Collected data entries:
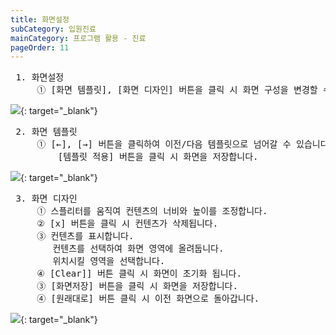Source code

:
 ```yaml
---
title: 화면설정
subCategory: 입원진료
mainCategory: 프로그램 활용 - 진료
pageOrder: 11
---
```

<pre>
 <t2><bold>1. 화면설정</bold></t2>
     ① [화면 템플릿], [화면 디자인] 버튼을 클릭 시 화면 구성을 변경할 수 있습니다.
</pre>
[![](/images/{{page.url}}_1.png)](/images/{{page.url}}_1.png){: target="_blank"}

<pre>
 <t2><bold>2. 화면 템플릿</bold></t2>
     ① [←], [→] 버튼을 클릭하여 이전/다음 템플릿으로 넘어갈 수 있습니다.
         [템플릿 적용] 버튼을 클릭 시 화면을 저장합니다.
</pre>
[![](/images/{{page.url}}_2.png)](/images/{{page.url}}_2.png){: target="_blank"}

<pre>
 <t2><bold>3. 화면 디자인</bold></t2>
     ① 스플리터를 움직여 컨텐츠의 너비와 높이를 조정합니다.
     ② [x] 버튼을 클릭 시 컨텐츠가 삭제됩니다.
     ③ 컨텐츠를 표시합니다.
        컨텐츠를 선택하여 화면 영역에 올려둡니다.
        위치시킬 영역을 선택합니다.
     ④ [Clear]] 버튼 클릭 시 화면이 초기화 됩니다.
     ③ [화면저장] 버튼을 클릭 시 화면을 저장합니다.
     ④ [원래대로] 버튼 클릭 시 이전 화면으로 돌아갑니다.
</pre>
[![](/images/{{page.url}}_3.png)](/images/{{page.url}}_3.png){: target="_blank"}
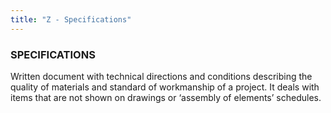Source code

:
 ```yaml
---
title: "Z - Specifications"
---
```

### SPECIFICATIONS

Written document with technical directions and conditions describing the quality of materials and standard of workmanship of a project. It deals with items that are not shown on drawings or ‘assembly of elements’ schedules.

### WHAT IS REQUIRED
Exactly as written, restate all of the data, leaving out the images.

### ANSWER TO THE EXERCISE
Source code

:
 ```yaml
---
title: 화면설정
subCategory: 입원진료
mainCategory: 프로그램 활용 - 진료
pageOrder: 11
---
```

<pre>
 <t2><bold>1. 화면설정</bold></t2>
     ① [화면 템플릿], [화면 디자인] 버튼을 클릭 시 화면 구성을 변경할 수 있습니다.
</pre>
[![](/images/{{page.url}}_1.png)](/images/{{page.url}}_1.png){: target="_blank"}

<pre>
 <t2><bold>2. 화면 템플릿</bold></t2>
     ① [←], [→] 버튼을 클릭하여 이전/다음 템플릿으로 넘어갈 수 있습니다.
         [템플릿 적용] 버튼을 클릭 시 화면을 저장합니다.
</pre>
[![](/images/{{page.url}}_2.png)](/images/{{page.url}}_2.png){: target="_blank"}

<pre>
 <t2><bold>3. 화면 디자인</bold></t2>
     ① 스플리터를 움직여 컨텐츠의 너비와 높이를 조정합니다.
     ② [x] 버튼을 클릭 시 컨텐츠가 삭제됩니다.
     ③ 컨텐츠를 표시합니다.
        컨텐츠를 선택하여 화면 영역에 올려둡니다.
        위치시킬 영역을 선택합니다.
     ④ [Clear]] 버튼 클릭 시 화면이 초기화 됩니다.
     ③ [화면저장] 버튼을 클릭 시 화면을 저장합니다.
     ④ [원래대로] 버튼 클릭 시 이전 화면으로 돌아갑니다.
</pre>
[![](/images/{{page.url}}_3.png)](/images/{{page.url}}_3.png){: target="_blank"}
Source code

:
 ```yaml
---
title: "Z - Specifications"
---
```

### SPECIFICATIONS

Written document with technical directions and conditions describing the quality of materials and standard of workmanship of a project. It deals with items that are not shown on drawings or ‘assembly of elements’ schedules.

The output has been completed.